[DATASET RECORDS — start]
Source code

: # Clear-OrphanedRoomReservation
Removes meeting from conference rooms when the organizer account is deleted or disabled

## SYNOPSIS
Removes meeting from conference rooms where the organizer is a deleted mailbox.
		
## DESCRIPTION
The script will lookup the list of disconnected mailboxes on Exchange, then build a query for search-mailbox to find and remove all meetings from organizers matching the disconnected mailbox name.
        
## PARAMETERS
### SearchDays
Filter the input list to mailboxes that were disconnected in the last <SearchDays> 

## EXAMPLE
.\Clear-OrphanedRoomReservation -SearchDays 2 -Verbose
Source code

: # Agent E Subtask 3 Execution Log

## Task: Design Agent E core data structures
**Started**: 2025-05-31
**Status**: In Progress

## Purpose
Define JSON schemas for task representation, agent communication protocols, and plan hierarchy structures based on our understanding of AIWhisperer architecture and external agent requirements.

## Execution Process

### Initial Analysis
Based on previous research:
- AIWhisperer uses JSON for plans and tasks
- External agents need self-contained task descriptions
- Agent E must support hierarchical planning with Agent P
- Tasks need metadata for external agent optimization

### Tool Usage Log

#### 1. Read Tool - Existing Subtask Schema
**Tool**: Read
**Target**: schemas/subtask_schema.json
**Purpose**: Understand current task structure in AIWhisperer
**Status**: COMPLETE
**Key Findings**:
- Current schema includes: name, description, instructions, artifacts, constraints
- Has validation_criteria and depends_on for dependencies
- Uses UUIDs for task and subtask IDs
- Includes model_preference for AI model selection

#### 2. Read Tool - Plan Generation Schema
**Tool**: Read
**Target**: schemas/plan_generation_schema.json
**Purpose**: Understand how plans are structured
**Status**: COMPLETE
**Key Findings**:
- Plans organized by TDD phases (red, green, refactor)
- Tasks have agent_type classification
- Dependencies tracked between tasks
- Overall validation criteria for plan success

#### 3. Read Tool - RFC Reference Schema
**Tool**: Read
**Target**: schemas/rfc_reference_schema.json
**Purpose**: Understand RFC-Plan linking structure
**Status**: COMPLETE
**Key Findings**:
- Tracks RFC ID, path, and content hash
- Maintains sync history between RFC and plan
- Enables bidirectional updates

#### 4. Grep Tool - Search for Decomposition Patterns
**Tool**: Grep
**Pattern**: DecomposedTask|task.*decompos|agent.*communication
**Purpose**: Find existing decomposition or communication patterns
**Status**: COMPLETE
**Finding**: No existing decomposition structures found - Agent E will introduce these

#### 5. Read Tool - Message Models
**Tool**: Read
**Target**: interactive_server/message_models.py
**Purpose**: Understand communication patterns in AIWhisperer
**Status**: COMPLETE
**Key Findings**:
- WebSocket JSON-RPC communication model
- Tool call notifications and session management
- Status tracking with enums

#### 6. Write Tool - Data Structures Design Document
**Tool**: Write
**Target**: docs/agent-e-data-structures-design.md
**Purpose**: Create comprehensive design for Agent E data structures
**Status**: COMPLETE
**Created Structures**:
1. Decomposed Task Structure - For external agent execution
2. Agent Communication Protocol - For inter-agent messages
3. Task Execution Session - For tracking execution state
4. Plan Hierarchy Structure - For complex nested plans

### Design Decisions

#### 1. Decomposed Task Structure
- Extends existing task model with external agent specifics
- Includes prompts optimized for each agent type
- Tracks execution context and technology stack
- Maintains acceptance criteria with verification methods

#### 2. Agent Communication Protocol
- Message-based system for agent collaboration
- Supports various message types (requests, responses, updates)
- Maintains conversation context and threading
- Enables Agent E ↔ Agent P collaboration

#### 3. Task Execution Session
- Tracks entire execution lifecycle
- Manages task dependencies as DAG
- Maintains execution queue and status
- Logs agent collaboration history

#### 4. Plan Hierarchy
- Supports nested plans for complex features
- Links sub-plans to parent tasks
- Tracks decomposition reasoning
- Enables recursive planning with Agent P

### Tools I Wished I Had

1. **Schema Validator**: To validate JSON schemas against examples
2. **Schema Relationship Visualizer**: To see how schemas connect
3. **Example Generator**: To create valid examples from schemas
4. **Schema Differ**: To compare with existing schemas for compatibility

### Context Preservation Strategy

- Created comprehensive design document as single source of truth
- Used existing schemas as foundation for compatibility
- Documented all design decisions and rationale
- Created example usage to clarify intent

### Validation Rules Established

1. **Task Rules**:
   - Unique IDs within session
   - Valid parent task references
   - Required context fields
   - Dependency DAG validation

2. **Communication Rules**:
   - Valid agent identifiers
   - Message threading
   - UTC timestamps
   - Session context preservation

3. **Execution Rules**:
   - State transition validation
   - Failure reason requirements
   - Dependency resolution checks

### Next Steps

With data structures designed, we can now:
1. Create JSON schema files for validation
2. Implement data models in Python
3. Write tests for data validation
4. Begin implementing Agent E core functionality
[DATASET RECORDS — finish]
Set down the records above once more, exactly as they stand.

Source code

: # Clear-OrphanedRoomReservation
Removes meeting from conference rooms when the organizer account is deleted or disabled

## SYNOPSIS
Removes meeting from conference rooms where the organizer is a deleted mailbox.
		
## DESCRIPTION
The script will lookup the list of disconnected mailboxes on Exchange, then build a query for search-mailbox to find and remove all meetings from organizers matching the disconnected mailbox name.
        
## PARAMETERS
### SearchDays
Filter the input list to mailboxes that were disconnected in the last <SearchDays> 

## EXAMPLE
.\Clear-OrphanedRoomReservation -SearchDays 2 -Verbose
Source code

: # Agent E Subtask 3 Execution Log

## Task: Design Agent E core data structures
**Started**: 2025-05-31
**Status**: In Progress

## Purpose
Define JSON schemas for task representation, agent communication protocols, and plan hierarchy structures based on our understanding of AIWhisperer architecture and external agent requirements.

## Execution Process

### Initial Analysis
Based on previous research:
- AIWhisperer uses JSON for plans and tasks
- External agents need self-contained task descriptions
- Agent E must support hierarchical planning with Agent P
- Tasks need metadata for external agent optimization

### Tool Usage Log

#### 1. Read Tool - Existing Subtask Schema
**Tool**: Read
**Target**: schemas/subtask_schema.json
**Purpose**: Understand current task structure in AIWhisperer
**Status**: COMPLETE
**Key Findings**:
- Current schema includes: name, description, instructions, artifacts, constraints
- Has validation_criteria and depends_on for dependencies
- Uses UUIDs for task and subtask IDs
- Includes model_preference for AI model selection

#### 2. Read Tool - Plan Generation Schema
**Tool**: Read
**Target**: schemas/plan_generation_schema.json
**Purpose**: Understand how plans are structured
**Status**: COMPLETE
**Key Findings**:
- Plans organized by TDD phases (red, green, refactor)
- Tasks have agent_type classification
- Dependencies tracked between tasks
- Overall validation criteria for plan success

#### 3. Read Tool - RFC Reference Schema
**Tool**: Read
**Target**: schemas/rfc_reference_schema.json
**Purpose**: Understand RFC-Plan linking structure
**Status**: COMPLETE
**Key Findings**:
- Tracks RFC ID, path, and content hash
- Maintains sync history between RFC and plan
- Enables bidirectional updates

#### 4. Grep Tool - Search for Decomposition Patterns
**Tool**: Grep
**Pattern**: DecomposedTask|task.*decompos|agent.*communication
**Purpose**: Find existing decomposition or communication patterns
**Status**: COMPLETE
**Finding**: No existing decomposition structures found - Agent E will introduce these

#### 5. Read Tool - Message Models
**Tool**: Read
**Target**: interactive_server/message_models.py
**Purpose**: Understand communication patterns in AIWhisperer
**Status**: COMPLETE
**Key Findings**:
- WebSocket JSON-RPC communication model
- Tool call notifications and session management
- Status tracking with enums

#### 6. Write Tool - Data Structures Design Document
**Tool**: Write
**Target**: docs/agent-e-data-structures-design.md
**Purpose**: Create comprehensive design for Agent E data structures
**Status**: COMPLETE
**Created Structures**:
1. Decomposed Task Structure - For external agent execution
2. Agent Communication Protocol - For inter-agent messages
3. Task Execution Session - For tracking execution state
4. Plan Hierarchy Structure - For complex nested plans

### Design Decisions

#### 1. Decomposed Task Structure
- Extends existing task model with external agent specifics
- Includes prompts optimized for each agent type
- Tracks execution context and technology stack
- Maintains acceptance criteria with verification methods

#### 2. Agent Communication Protocol
- Message-based system for agent collaboration
- Supports various message types (requests, responses, updates)
- Maintains conversation context and threading
- Enables Agent E ↔ Agent P collaboration

#### 3. Task Execution Session
- Tracks entire execution lifecycle
- Manages task dependencies as DAG
- Maintains execution queue and status
- Logs agent collaboration history

#### 4. Plan Hierarchy
- Supports nested plans for complex features
- Links sub-plans to parent tasks
- Tracks decomposition reasoning
- Enables recursive planning with Agent P

### Tools I Wished I Had

1. **Schema Validator**: To validate JSON schemas against examples
2. **Schema Relationship Visualizer**: To see how schemas connect
3. **Example Generator**: To create valid examples from schemas
4. **Schema Differ**: To compare with existing schemas for compatibility

### Context Preservation Strategy

- Created comprehensive design document as single source of truth
- Used existing schemas as foundation for compatibility
- Documented all design decisions and rationale
- Created example usage to clarify intent

### Validation Rules Established

1. **Task Rules**:
   - Unique IDs within session
   - Valid parent task references
   - Required context fields
   - Dependency DAG validation

2. **Communication Rules**:
   - Valid agent identifiers
   - Message threading
   - UTC timestamps
   - Session context preservation

3. **Execution Rules**:
   - State transition validation
   - Failure reason requirements
   - Dependency resolution checks

### Next Steps

With data structures designed, we can now:
1. Create JSON schema files for validation
2. Implement data models in Python
3. Write tests for data validation
4. Begin implementing Agent E core functionality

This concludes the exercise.